— PROBLEM TO WORK ON —
The whole listing that follows is to be restated word for word, images excluded.

---- DATASET CONTENT

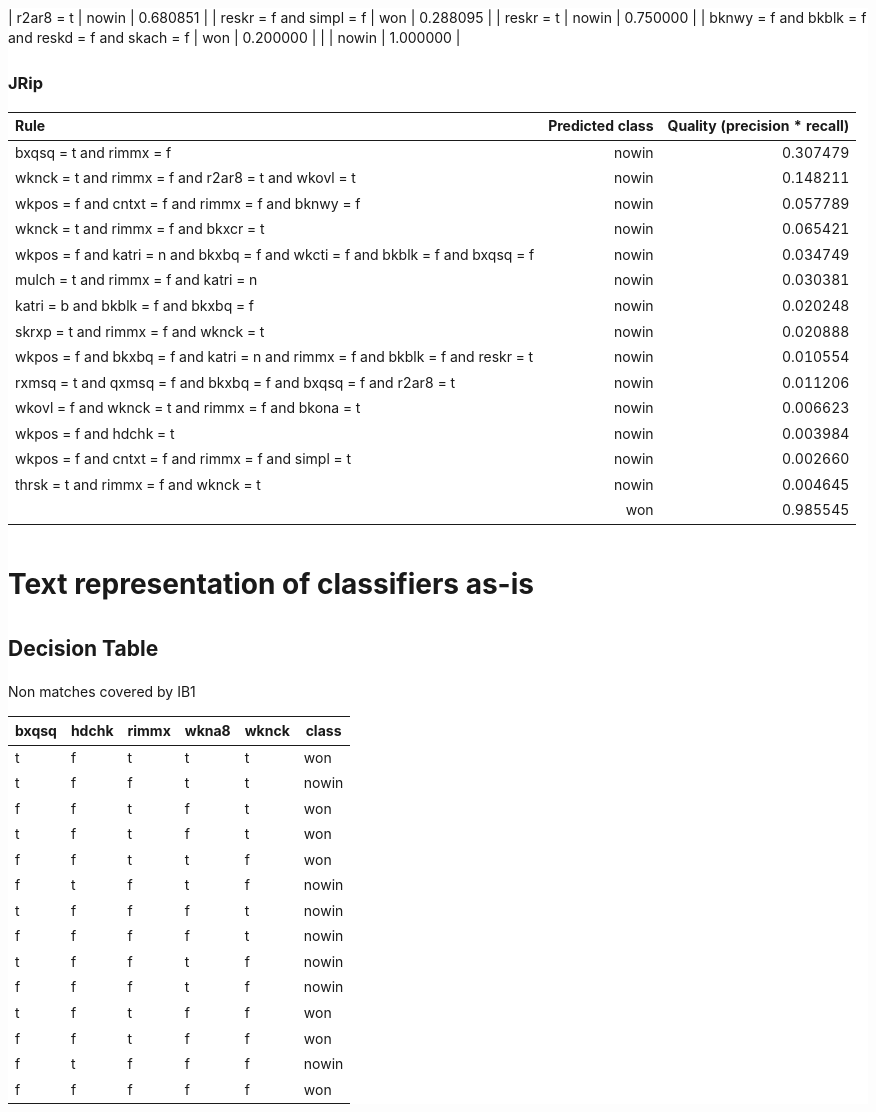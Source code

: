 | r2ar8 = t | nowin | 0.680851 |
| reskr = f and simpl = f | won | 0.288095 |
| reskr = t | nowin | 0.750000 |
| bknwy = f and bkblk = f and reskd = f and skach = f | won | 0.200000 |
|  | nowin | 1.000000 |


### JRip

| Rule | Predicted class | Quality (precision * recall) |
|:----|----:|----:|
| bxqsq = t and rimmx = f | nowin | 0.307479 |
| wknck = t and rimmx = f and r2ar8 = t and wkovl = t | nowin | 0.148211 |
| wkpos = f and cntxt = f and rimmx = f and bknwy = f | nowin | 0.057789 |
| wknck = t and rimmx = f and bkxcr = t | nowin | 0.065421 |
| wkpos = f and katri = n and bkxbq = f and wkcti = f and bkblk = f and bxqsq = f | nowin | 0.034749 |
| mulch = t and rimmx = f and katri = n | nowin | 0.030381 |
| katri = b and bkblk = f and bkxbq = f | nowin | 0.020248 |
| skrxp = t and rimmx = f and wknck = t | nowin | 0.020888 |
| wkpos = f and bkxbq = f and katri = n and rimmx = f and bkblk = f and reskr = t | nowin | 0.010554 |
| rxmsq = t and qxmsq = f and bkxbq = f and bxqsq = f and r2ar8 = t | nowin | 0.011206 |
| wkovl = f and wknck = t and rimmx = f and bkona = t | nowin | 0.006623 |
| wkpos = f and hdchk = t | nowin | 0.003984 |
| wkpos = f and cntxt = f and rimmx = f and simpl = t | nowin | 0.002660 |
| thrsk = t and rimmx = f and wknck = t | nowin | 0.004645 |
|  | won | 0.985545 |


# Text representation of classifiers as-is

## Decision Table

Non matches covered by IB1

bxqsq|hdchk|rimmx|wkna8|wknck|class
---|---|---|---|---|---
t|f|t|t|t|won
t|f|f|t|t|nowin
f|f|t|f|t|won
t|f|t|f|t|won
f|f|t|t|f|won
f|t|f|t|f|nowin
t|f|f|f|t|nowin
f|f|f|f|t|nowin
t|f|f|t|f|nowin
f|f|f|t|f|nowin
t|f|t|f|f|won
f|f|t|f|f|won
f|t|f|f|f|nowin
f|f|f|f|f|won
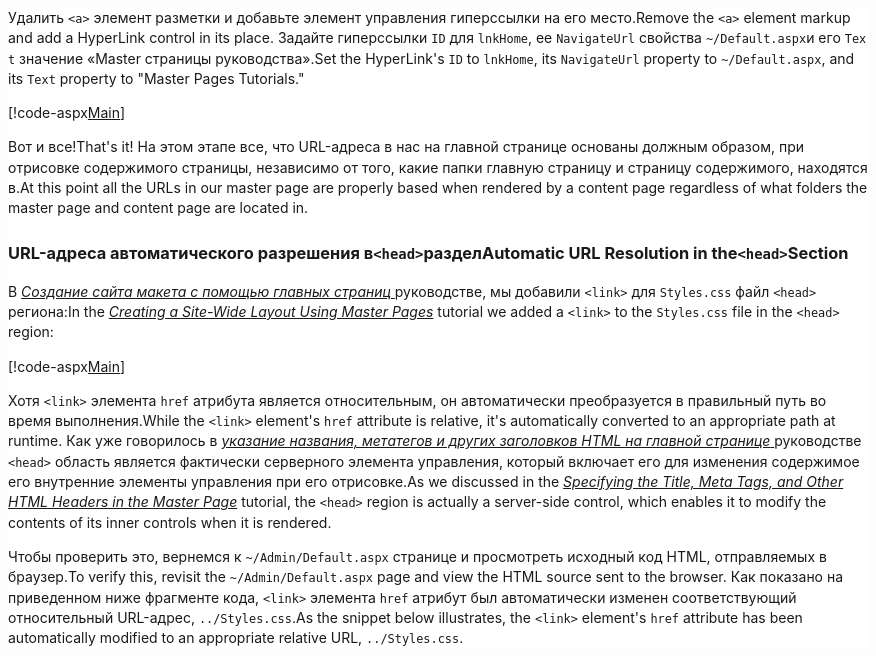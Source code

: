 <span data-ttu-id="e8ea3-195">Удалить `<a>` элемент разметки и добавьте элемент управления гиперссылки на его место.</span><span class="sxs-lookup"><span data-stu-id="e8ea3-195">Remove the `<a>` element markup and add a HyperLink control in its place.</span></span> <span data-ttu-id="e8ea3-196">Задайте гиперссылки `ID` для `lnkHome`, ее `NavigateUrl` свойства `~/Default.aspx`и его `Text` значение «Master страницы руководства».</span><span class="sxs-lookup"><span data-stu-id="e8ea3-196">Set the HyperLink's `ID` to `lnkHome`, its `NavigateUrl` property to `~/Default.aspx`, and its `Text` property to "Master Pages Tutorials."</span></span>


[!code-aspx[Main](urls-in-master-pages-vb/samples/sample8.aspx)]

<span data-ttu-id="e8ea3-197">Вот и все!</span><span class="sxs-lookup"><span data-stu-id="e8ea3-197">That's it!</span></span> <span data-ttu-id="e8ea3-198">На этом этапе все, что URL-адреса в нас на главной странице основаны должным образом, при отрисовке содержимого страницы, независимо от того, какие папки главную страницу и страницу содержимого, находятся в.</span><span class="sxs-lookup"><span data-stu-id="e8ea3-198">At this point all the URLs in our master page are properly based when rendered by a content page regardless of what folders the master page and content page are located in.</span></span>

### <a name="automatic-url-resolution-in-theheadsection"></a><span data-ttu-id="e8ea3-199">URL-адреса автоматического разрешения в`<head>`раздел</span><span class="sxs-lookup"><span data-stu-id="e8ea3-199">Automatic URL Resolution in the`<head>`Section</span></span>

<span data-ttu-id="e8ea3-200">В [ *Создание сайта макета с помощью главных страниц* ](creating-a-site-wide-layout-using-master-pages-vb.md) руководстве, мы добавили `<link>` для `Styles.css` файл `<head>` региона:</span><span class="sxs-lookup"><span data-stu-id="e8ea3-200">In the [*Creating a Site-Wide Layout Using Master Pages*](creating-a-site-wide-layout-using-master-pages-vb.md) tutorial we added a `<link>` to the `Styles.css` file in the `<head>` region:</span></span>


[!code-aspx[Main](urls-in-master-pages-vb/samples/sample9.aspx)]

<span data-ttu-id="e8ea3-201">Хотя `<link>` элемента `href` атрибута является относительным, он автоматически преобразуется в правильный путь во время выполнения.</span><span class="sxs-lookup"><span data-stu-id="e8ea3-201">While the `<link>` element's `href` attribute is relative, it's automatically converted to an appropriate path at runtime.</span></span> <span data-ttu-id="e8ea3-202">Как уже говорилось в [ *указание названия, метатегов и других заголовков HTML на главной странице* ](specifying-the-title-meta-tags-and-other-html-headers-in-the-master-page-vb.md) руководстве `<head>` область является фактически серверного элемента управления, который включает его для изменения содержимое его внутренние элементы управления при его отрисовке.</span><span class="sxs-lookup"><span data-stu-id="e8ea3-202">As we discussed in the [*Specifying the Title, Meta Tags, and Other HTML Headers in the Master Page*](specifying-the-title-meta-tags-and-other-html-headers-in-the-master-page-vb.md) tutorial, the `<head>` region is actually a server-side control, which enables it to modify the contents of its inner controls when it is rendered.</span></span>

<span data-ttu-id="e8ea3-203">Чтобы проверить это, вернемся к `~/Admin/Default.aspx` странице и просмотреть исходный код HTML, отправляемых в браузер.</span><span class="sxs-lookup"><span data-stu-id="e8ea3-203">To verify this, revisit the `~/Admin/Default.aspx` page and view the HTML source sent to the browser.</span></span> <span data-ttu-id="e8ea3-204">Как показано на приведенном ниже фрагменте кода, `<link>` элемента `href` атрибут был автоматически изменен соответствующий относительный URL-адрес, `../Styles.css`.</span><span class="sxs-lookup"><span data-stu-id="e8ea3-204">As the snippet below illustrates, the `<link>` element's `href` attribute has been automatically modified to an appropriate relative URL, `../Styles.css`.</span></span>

--------

— TASK SOLUTION —
Source code

: | r2ar8 = t | nowin | 0.680851 |
| reskr = f and simpl = f | won | 0.288095 |
| reskr = t | nowin | 0.750000 |
| bknwy = f and bkblk = f and reskd = f and skach = f | won | 0.200000 |
|  | nowin | 1.000000 |


### JRip

| Rule | Predicted class | Quality (precision * recall) |
|:----|----:|----:|
| bxqsq = t and rimmx = f | nowin | 0.307479 |
| wknck = t and rimmx = f and r2ar8 = t and wkovl = t | nowin | 0.148211 |
| wkpos = f and cntxt = f and rimmx = f and bknwy = f | nowin | 0.057789 |
| wknck = t and rimmx = f and bkxcr = t | nowin | 0.065421 |
| wkpos = f and katri = n and bkxbq = f and wkcti = f and bkblk = f and bxqsq = f | nowin | 0.034749 |
| mulch = t and rimmx = f and katri = n | nowin | 0.030381 |
| katri = b and bkblk = f and bkxbq = f | nowin | 0.020248 |
| skrxp = t and rimmx = f and wknck = t | nowin | 0.020888 |
| wkpos = f and bkxbq = f and katri = n and rimmx = f and bkblk = f and reskr = t | nowin | 0.010554 |
| rxmsq = t and qxmsq = f and bkxbq = f and bxqsq = f and r2ar8 = t | nowin | 0.011206 |
| wkovl = f and wknck = t and rimmx = f and bkona = t | nowin | 0.006623 |
| wkpos = f and hdchk = t | nowin | 0.003984 |
| wkpos = f and cntxt = f and rimmx = f and simpl = t | nowin | 0.002660 |
| thrsk = t and rimmx = f and wknck = t | nowin | 0.004645 |
|  | won | 0.985545 |


# Text representation of classifiers as-is

## Decision Table

Non matches covered by IB1

bxqsq|hdchk|rimmx|wkna8|wknck|class
---|---|---|---|---|---
t|f|t|t|t|won
t|f|f|t|t|nowin
f|f|t|f|t|won
t|f|t|f|t|won
f|f|t|t|f|won
f|t|f|t|f|nowin
t|f|f|f|t|nowin
f|f|f|f|t|nowin
t|f|f|t|f|nowin
f|f|f|t|f|nowin
t|f|t|f|f|won
f|f|t|f|f|won
f|t|f|f|f|nowin
f|f|f|f|f|won
Source code

: <span data-ttu-id="e8ea3-195">Удалить `<a>` элемент разметки и добавьте элемент управления гиперссылки на его место.</span><span class="sxs-lookup"><span data-stu-id="e8ea3-195">Remove the `<a>` element markup and add a HyperLink control in its place.</span></span> <span data-ttu-id="e8ea3-196">Задайте гиперссылки `ID` для `lnkHome`, ее `NavigateUrl` свойства `~/Default.aspx`и его `Text` значение «Master страницы руководства».</span><span class="sxs-lookup"><span data-stu-id="e8ea3-196">Set the HyperLink's `ID` to `lnkHome`, its `NavigateUrl` property to `~/Default.aspx`, and its `Text` property to "Master Pages Tutorials."</span></span>


[!code-aspx[Main](urls-in-master-pages-vb/samples/sample8.aspx)]

<span data-ttu-id="e8ea3-197">Вот и все!</span><span class="sxs-lookup"><span data-stu-id="e8ea3-197">That's it!</span></span> <span data-ttu-id="e8ea3-198">На этом этапе все, что URL-адреса в нас на главной странице основаны должным образом, при отрисовке содержимого страницы, независимо от того, какие папки главную страницу и страницу содержимого, находятся в.</span><span class="sxs-lookup"><span data-stu-id="e8ea3-198">At this point all the URLs in our master page are properly based when rendered by a content page regardless of what folders the master page and content page are located in.</span></span>

### <a name="automatic-url-resolution-in-theheadsection"></a><span data-ttu-id="e8ea3-199">URL-адреса автоматического разрешения в`<head>`раздел</span><span class="sxs-lookup"><span data-stu-id="e8ea3-199">Automatic URL Resolution in the`<head>`Section</span></span>

<span data-ttu-id="e8ea3-200">В [ *Создание сайта макета с помощью главных страниц* ](creating-a-site-wide-layout-using-master-pages-vb.md) руководстве, мы добавили `<link>` для `Styles.css` файл `<head>` региона:</span><span class="sxs-lookup"><span data-stu-id="e8ea3-200">In the [*Creating a Site-Wide Layout Using Master Pages*](creating-a-site-wide-layout-using-master-pages-vb.md) tutorial we added a `<link>` to the `Styles.css` file in the `<head>` region:</span></span>


[!code-aspx[Main](urls-in-master-pages-vb/samples/sample9.aspx)]

<span data-ttu-id="e8ea3-201">Хотя `<link>` элемента `href` атрибута является относительным, он автоматически преобразуется в правильный путь во время выполнения.</span><span class="sxs-lookup"><span data-stu-id="e8ea3-201">While the `<link>` element's `href` attribute is relative, it's automatically converted to an appropriate path at runtime.</span></span> <span data-ttu-id="e8ea3-202">Как уже говорилось в [ *указание названия, метатегов и других заголовков HTML на главной странице* ](specifying-the-title-meta-tags-and-other-html-headers-in-the-master-page-vb.md) руководстве `<head>` область является фактически серверного элемента управления, который включает его для изменения содержимое его внутренние элементы управления при его отрисовке.</span><span class="sxs-lookup"><span data-stu-id="e8ea3-202">As we discussed in the [*Specifying the Title, Meta Tags, and Other HTML Headers in the Master Page*](specifying-the-title-meta-tags-and-other-html-headers-in-the-master-page-vb.md) tutorial, the `<head>` region is actually a server-side control, which enables it to modify the contents of its inner controls when it is rendered.</span></span>

<span data-ttu-id="e8ea3-203">Чтобы проверить это, вернемся к `~/Admin/Default.aspx` странице и просмотреть исходный код HTML, отправляемых в браузер.</span><span class="sxs-lookup"><span data-stu-id="e8ea3-203">To verify this, revisit the `~/Admin/Default.aspx` page and view the HTML source sent to the browser.</span></span> <span data-ttu-id="e8ea3-204">Как показано на приведенном ниже фрагменте кода, `<link>` элемента `href` атрибут был автоматически изменен соответствующий относительный URL-адрес, `../Styles.css`.</span><span class="sxs-lookup"><span data-stu-id="e8ea3-204">As the snippet below illustrates, the `<link>` element's `href` attribute has been automatically modified to an appropriate relative URL, `../Styles.css`.</span></span>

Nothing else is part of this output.